▶ _Assignment_
For this exercise, write each entry below out precisely and omit the pictures.

Pictures paired with source code
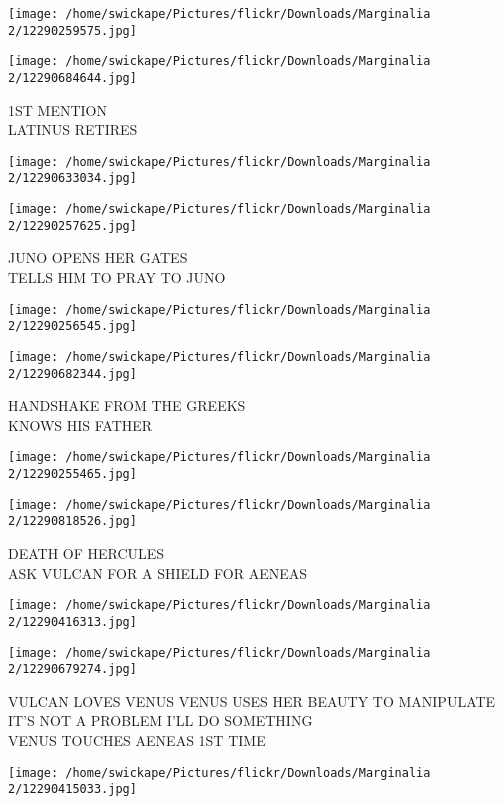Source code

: \documentclass[10pt,letterpaper]{article}
\begin{document}
\texttt{[image: /home/swickape/Pictures/flickr/Downloads/Marginalia 2/12290259575.jpg]}

\vspace{0.25in}
\texttt{[image: /home/swickape/Pictures/flickr/Downloads/Marginalia 2/12290684644.jpg]}

1ST MENTION\\
LATINUS RETIRES
\pagebreak

\texttt{[image: /home/swickape/Pictures/flickr/Downloads/Marginalia 2/12290633034.jpg]}

\vspace{0.25in}
\texttt{[image: /home/swickape/Pictures/flickr/Downloads/Marginalia 2/12290257625.jpg]}

JUNO OPENS HER GATES\\
TELLS HIM TO PRAY TO JUNO
\pagebreak

\texttt{[image: /home/swickape/Pictures/flickr/Downloads/Marginalia 2/12290256545.jpg]}

\vspace{0.25in}
\texttt{[image: /home/swickape/Pictures/flickr/Downloads/Marginalia 2/12290682344.jpg]}

HANDSHAKE FROM THE GREEKS\\
KNOWS HIS FATHER
\pagebreak

\texttt{[image: /home/swickape/Pictures/flickr/Downloads/Marginalia 2/12290255465.jpg]}

\vspace{0.25in}
\texttt{[image: /home/swickape/Pictures/flickr/Downloads/Marginalia 2/12290818526.jpg]}

DEATH OF HERCULES\\
ASK VULCAN FOR A SHIELD FOR AENEAS
\pagebreak

\texttt{[image: /home/swickape/Pictures/flickr/Downloads/Marginalia 2/12290416313.jpg]}

\vspace{0.25in}
\texttt{[image: /home/swickape/Pictures/flickr/Downloads/Marginalia 2/12290679274.jpg]}

VULCAN LOVES VENUS VENUS USES HER BEAUTY TO MANIPULATE IT'S NOT A PROBLEM I'LL DO SOMETHING\\
VENUS TOUCHES AENEAS 1ST TIME
\pagebreak

\texttt{[image: /home/swickape/Pictures/flickr/Downloads/Marginalia 2/12290415033.jpg]}
\end{document}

▶ _Task response_
Source code

: \documentclass[10pt,letterpaper]{article}
\begin{document}
\texttt{[image: /home/swickape/Pictures/flickr/Downloads/Marginalia 2/12290259575.jpg]}

\vspace{0.25in}
\texttt{[image: /home/swickape/Pictures/flickr/Downloads/Marginalia 2/12290684644.jpg]}

1ST MENTION\\
LATINUS RETIRES
\pagebreak

\texttt{[image: /home/swickape/Pictures/flickr/Downloads/Marginalia 2/12290633034.jpg]}

\vspace{0.25in}
\texttt{[image: /home/swickape/Pictures/flickr/Downloads/Marginalia 2/12290257625.jpg]}

JUNO OPENS HER GATES\\
TELLS HIM TO PRAY TO JUNO
\pagebreak

\texttt{[image: /home/swickape/Pictures/flickr/Downloads/Marginalia 2/12290256545.jpg]}

\vspace{0.25in}
\texttt{[image: /home/swickape/Pictures/flickr/Downloads/Marginalia 2/12290682344.jpg]}

HANDSHAKE FROM THE GREEKS\\
KNOWS HIS FATHER
\pagebreak

\texttt{[image: /home/swickape/Pictures/flickr/Downloads/Marginalia 2/12290255465.jpg]}

\vspace{0.25in}
\texttt{[image: /home/swickape/Pictures/flickr/Downloads/Marginalia 2/12290818526.jpg]}

DEATH OF HERCULES\\
ASK VULCAN FOR A SHIELD FOR AENEAS
\pagebreak

\texttt{[image: /home/swickape/Pictures/flickr/Downloads/Marginalia 2/12290416313.jpg]}

\vspace{0.25in}
\texttt{[image: /home/swickape/Pictures/flickr/Downloads/Marginalia 2/12290679274.jpg]}

VULCAN LOVES VENUS VENUS USES HER BEAUTY TO MANIPULATE IT'S NOT A PROBLEM I'LL DO SOMETHING\\
VENUS TOUCHES AENEAS 1ST TIME
\pagebreak

\texttt{[image: /home/swickape/Pictures/flickr/Downloads/Marginalia 2/12290415033.jpg]}
\end{document}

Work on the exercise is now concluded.